In a knowledge economy, people work increasingly with their heads instead of their hands. This makes mental health a crucial component of economic growth. However, the knowledge economy leads to high levels of stress and mental health problems. By damaging its ‘mental capital’ the knowledge economy undermines the basis for its own success. These are some of the conclusions of the report ‘Mental Capital’ by Rifka Weehuizen, researcher at UNU-MERIT - a joint research and training centre of United Nations University, and Maastricht University in the Netherlands.
The study: “Mental Capital: a preliminary study into the psychological dimension of economic development,” was commissioned by the Dutch Council for Health Research.
Weehuizen notes that while this report deals with the situation in the Netherlands, the same is happening in all modern economies.
“My research focuses on the Netherlands, but all modern knowledge economies are damaging their human capital to some extent. It is a result of the pressure to be ever more productive. In the industrial sector you can achieve that by putting in more and better machines, but in the service economy the main way to achieve this is by making people work more and more intensely.

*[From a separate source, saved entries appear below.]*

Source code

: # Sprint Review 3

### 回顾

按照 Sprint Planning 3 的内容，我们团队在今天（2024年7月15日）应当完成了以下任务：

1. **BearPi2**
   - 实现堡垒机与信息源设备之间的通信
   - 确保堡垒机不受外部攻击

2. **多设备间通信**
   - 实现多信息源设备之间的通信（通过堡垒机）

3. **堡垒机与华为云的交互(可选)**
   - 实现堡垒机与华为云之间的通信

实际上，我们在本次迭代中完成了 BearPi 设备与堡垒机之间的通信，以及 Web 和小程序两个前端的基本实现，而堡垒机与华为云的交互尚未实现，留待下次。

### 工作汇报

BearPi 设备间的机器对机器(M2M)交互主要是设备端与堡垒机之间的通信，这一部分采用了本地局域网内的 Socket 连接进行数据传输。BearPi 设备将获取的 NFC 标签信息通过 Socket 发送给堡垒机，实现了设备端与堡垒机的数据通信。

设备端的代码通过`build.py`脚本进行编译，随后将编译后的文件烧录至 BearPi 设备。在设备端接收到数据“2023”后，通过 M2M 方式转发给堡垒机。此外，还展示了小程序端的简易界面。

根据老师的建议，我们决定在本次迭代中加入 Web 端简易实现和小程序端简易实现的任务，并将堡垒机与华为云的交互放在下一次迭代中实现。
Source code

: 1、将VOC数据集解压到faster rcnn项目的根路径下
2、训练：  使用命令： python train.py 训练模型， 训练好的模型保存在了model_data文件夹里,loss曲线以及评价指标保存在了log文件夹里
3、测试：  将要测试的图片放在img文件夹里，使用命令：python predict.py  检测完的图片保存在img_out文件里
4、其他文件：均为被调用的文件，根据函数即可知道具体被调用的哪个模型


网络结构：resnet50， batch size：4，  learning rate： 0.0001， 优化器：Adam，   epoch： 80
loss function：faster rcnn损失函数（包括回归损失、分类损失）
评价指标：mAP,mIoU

By giving workers autonomy they have to effectively self-manage and self-regulate, which is much more efficient from the firm’s perspective, but which adds substantially to the load and pressure of the worker.”

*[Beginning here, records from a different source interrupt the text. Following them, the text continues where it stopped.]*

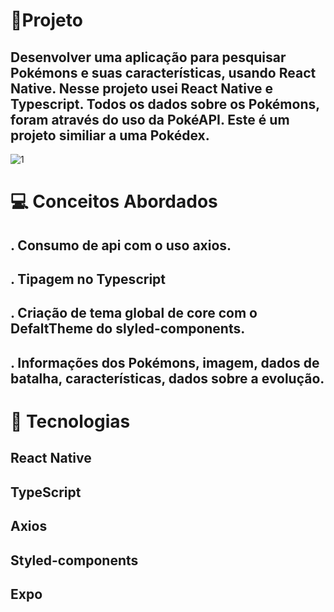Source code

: # 📱Projeto

## Desenvolver uma aplicação para pesquisar Pokémons e suas características, usando React Native. Nesse projeto usei React Native e Typescript. Todos os dados sobre os Pokémons, foram através do uso da PokéAPI. Este é um projeto similiar a uma Pokédex.

![1](https://user-images.githubusercontent.com/91980397/172027434-f42a36d1-0bc0-45a5-bd1d-3525c40452f3.jpg)

# 💻 Conceitos Abordados

## . Consumo de api com o uso axios.

## . Tipagem no Typescript

## . Criação de tema global de core com o DefaltTheme do slyled-components.

## . Informações dos Pokémons, imagem, dados de batalha, características, dados sobre a evolução.

# 🚀 Tecnologias

## React Native

## TypeScript

## Axios

## Styled-components

## Expo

In the modern knowledge economy – in which increasing numbers of people are working in the services sector - workers need to be autonomous, flexible, adaptive, and able to continuously deal with new circumstances, tasks and knowledge. The increased interaction with customers and colleagues that this requires means that workers need to regulate their emotions and feelings. Research shows that this is difficult for many workers, and it is leading to greater levels of stress and mental health problems.
Mental health is also a major problem in economic terms. In the Netherlands stress and work pressure are the cause of 29 % of sick leave and of 30 % of work disability. Thirty percent of the cost of health care in the Netherlands is directly or indirectly related to metal health problems like work related stress, burn out, depression and other ailments. According to the World Health Organisation (WHO) about 4 % of gross national product (GNP) in countries such as the Netherlands is lost due to the direct and indirect costs of mental health problems.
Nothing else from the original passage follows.